Lines with the word "Next" are the ones wanted. Copy each of them from the entries below.

********************

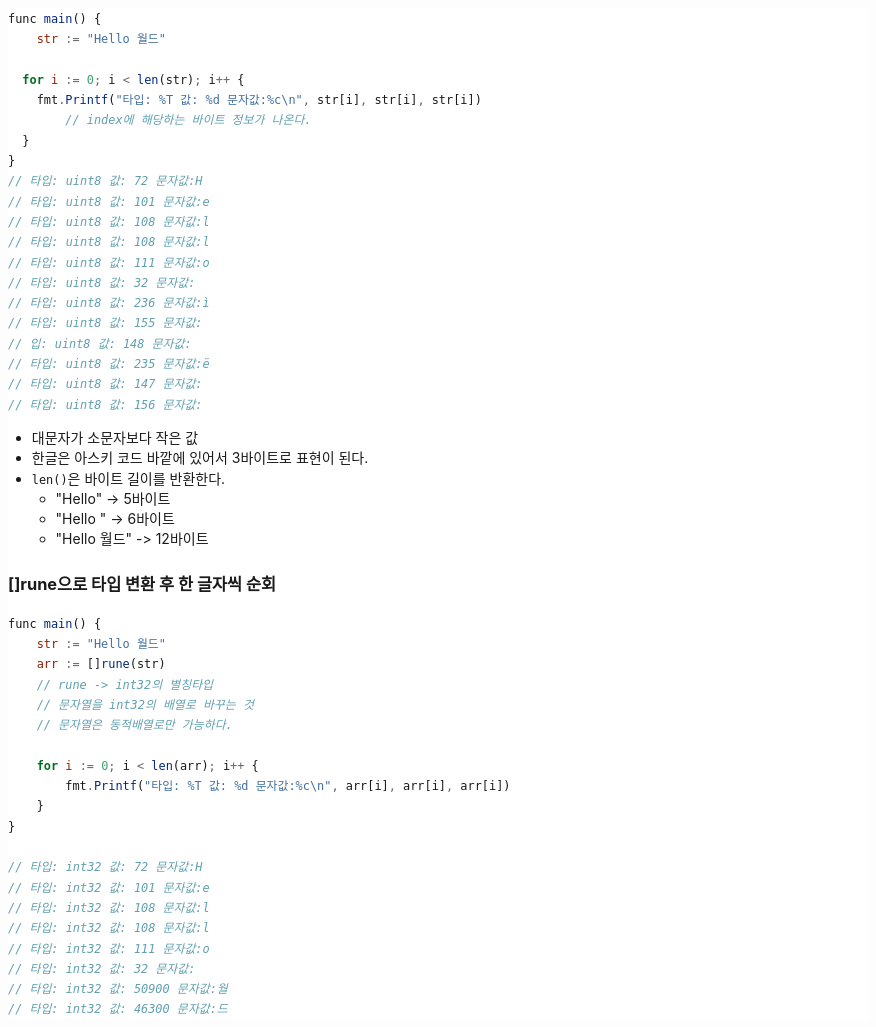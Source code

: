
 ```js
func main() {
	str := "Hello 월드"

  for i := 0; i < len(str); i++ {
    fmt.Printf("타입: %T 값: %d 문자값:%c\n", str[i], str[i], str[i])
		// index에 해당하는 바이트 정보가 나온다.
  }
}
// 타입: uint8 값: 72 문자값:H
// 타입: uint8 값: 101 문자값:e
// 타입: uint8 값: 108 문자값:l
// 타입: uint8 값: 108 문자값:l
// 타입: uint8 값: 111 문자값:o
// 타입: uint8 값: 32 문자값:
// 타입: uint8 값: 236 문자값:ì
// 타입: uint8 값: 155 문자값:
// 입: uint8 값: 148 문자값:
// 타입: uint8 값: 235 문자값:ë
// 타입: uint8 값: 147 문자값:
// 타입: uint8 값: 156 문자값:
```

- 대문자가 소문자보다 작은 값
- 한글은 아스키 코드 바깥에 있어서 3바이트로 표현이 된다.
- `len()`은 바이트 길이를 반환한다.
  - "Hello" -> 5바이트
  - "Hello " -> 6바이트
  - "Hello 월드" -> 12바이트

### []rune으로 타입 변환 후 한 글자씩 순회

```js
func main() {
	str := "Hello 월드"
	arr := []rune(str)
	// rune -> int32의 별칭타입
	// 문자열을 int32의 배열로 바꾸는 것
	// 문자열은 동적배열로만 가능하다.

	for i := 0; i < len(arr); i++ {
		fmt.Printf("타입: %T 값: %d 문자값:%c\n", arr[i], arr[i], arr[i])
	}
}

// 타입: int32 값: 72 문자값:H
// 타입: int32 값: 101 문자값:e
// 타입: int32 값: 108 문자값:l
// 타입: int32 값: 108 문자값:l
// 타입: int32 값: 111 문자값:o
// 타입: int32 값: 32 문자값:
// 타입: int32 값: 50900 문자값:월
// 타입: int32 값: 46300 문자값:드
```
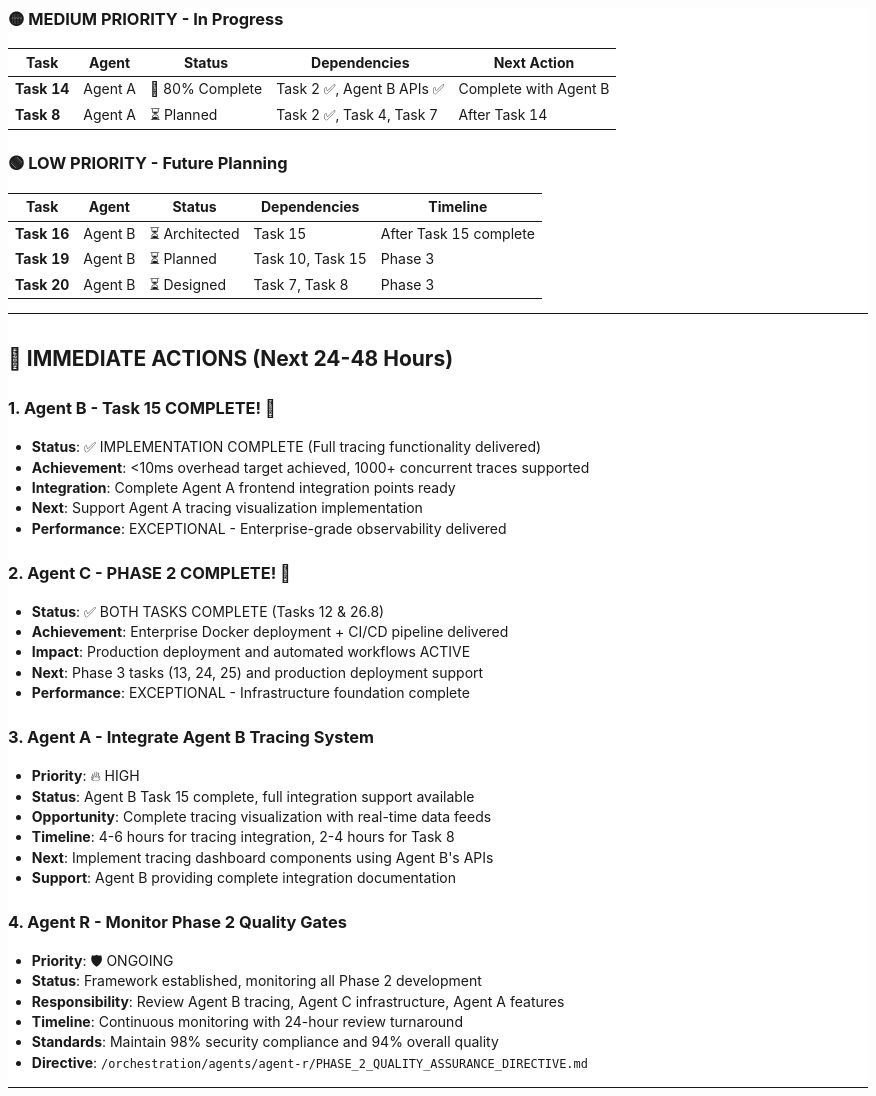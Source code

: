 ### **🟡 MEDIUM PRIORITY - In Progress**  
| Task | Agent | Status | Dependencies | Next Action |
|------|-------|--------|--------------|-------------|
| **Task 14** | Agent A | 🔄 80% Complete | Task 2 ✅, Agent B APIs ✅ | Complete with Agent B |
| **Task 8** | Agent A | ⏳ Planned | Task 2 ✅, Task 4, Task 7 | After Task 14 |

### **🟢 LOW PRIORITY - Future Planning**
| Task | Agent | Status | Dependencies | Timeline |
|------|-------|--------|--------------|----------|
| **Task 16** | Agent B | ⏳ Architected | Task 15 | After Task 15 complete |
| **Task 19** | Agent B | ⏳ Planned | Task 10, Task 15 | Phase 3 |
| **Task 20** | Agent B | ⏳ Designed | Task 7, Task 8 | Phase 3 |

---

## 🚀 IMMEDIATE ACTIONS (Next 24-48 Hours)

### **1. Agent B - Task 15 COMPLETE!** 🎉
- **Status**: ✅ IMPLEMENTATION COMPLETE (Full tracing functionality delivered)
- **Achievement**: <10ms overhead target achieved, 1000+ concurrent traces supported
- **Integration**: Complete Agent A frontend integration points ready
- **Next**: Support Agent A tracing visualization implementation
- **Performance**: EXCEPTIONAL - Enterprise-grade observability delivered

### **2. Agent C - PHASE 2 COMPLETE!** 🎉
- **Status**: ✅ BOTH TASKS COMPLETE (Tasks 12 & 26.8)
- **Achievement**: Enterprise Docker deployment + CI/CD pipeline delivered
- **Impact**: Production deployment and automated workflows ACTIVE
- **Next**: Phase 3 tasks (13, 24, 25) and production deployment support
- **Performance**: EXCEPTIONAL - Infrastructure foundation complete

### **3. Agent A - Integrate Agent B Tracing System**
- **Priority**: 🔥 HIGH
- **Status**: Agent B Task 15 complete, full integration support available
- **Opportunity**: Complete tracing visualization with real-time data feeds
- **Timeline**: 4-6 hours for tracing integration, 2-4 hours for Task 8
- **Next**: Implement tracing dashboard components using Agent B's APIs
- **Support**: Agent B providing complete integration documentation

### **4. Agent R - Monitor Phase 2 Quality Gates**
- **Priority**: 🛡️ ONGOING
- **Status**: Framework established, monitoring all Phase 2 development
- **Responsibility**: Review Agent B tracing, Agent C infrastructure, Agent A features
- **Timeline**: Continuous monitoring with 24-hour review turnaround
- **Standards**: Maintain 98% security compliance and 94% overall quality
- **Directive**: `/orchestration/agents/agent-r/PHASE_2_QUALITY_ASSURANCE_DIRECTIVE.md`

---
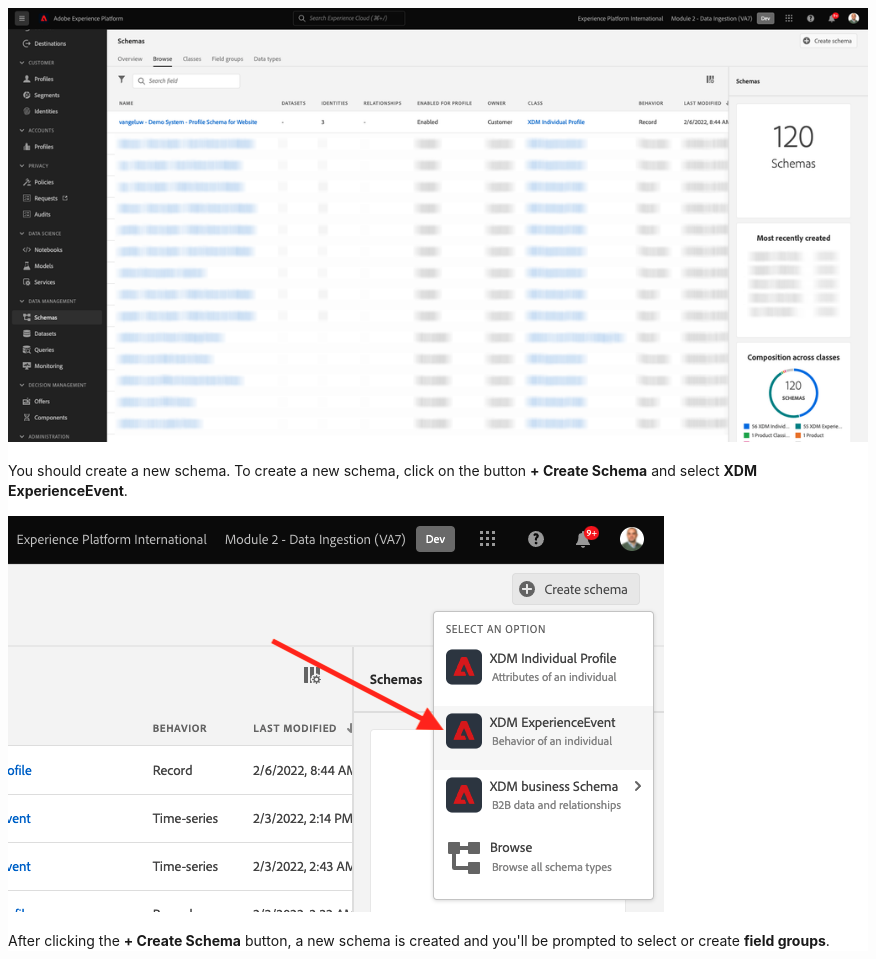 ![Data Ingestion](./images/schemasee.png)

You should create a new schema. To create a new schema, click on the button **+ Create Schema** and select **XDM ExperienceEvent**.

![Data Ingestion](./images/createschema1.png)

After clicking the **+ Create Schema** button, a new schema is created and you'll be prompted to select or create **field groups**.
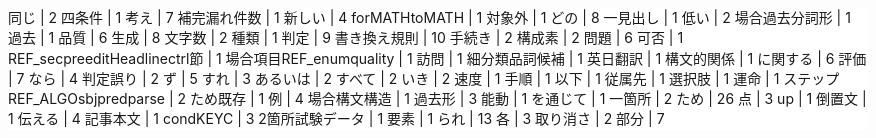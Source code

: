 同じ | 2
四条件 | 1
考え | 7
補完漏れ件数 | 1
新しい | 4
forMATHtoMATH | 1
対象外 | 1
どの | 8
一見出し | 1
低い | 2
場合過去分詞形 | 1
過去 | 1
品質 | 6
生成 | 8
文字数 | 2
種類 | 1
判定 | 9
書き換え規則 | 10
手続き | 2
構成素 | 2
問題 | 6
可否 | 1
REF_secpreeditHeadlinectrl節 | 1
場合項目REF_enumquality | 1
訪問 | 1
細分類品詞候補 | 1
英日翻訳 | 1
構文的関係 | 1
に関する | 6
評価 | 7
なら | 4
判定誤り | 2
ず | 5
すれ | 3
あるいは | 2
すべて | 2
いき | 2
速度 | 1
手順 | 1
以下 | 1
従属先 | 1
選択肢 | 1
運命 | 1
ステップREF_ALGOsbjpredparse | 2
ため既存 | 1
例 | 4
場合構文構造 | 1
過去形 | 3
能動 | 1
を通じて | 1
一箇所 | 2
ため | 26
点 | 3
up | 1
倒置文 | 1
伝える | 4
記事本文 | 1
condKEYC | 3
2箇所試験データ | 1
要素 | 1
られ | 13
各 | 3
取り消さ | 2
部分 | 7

********************

▸ **Your solution**
| Task | Agent | Status | Dependencies | Next Action |
## 🚀 IMMEDIATE ACTIONS (Next 24-48 Hours)
- **Next**: Support Agent A tracing visualization implementation
- **Next**: Phase 3 tasks (13, 24, 25) and production deployment support
- **Next**: Implement tracing dashboard components using Agent B's APIs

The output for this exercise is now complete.